Amazon Polly
- Amazon Polly is the opposite of Amazon Transcribe.
- Definition:
- This service allows you to turn text into lifelike speech using deep learning and enables you to create applications that will talk.
- For example, if you write "Hi, my name is Stephane, and this is a demo of Amazon Polly," then the speech is going to be generated for you by Amazon Polly.
Advanced Features
Polly has several advanced features that may appear in the exam:
Lexicons
- you Define how to read certain pieces of text
- Example: you may Write "AWS" but want Polly to pronounce "Amazon Web Services"
- Example: you may Write "W3C" but want Polly to say "World Wide Web Consortium"
SSML (Speech Synthesis Markup Language)
- Markups that indicate how your text should be pronounced
- Example: "Hello" + break + "how are you?" will say "Hello," then have a long break, then "how are you?"

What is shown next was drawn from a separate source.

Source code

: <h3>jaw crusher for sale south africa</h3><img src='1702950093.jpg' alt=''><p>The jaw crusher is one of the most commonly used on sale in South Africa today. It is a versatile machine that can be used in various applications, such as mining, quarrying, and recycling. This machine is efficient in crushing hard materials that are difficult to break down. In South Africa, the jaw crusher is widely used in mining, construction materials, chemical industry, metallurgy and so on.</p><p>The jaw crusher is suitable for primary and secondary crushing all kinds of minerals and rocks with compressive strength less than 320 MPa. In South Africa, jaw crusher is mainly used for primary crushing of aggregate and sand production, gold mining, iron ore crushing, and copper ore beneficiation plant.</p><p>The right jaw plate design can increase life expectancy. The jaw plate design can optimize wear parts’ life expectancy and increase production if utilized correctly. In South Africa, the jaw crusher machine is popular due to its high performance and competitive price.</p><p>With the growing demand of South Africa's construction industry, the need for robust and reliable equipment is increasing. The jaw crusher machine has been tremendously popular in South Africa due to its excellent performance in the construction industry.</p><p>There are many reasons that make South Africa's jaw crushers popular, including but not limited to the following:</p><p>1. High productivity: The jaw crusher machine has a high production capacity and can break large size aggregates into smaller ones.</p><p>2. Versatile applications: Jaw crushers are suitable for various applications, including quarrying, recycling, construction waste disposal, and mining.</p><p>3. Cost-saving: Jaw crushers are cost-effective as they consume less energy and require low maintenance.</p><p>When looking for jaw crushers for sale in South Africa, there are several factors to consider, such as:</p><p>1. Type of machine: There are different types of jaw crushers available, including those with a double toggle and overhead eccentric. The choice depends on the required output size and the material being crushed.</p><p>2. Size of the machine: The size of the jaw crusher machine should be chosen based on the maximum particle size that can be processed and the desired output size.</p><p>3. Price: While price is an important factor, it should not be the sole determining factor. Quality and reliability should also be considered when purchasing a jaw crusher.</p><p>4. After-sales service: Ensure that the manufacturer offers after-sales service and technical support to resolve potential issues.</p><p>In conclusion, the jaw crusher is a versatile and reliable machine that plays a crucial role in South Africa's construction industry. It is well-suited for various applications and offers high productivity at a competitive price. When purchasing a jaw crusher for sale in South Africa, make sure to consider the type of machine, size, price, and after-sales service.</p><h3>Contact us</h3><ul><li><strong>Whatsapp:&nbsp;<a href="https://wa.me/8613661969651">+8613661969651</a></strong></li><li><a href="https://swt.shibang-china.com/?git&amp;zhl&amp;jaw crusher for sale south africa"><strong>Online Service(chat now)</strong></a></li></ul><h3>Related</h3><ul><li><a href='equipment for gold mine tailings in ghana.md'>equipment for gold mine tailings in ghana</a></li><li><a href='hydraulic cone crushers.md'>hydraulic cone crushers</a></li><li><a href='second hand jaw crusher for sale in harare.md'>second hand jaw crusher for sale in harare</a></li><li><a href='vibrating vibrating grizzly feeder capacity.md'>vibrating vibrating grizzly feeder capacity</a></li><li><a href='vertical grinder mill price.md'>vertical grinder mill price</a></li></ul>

- It won't say "Hello, break, how are you?" – it understands the markup
- Capabilities include:
- Whispering
- Pronunciation control
- Abbreviation handling
- Word emphasis

Voice Engines
Multiple voice engines available, from most historical to newest:
- Neural
- Standard
- Long-form
- Generative
The newest engines have very good human-like voices.
Speech Marks
- Provides information about where audio elements occur
- Shows where a word or sentence starts or ends in the audio
- Polly gives you both the audio and the speech marks
- Very helpful for:
- Lip-syncing
- Highlighting words as they are spoken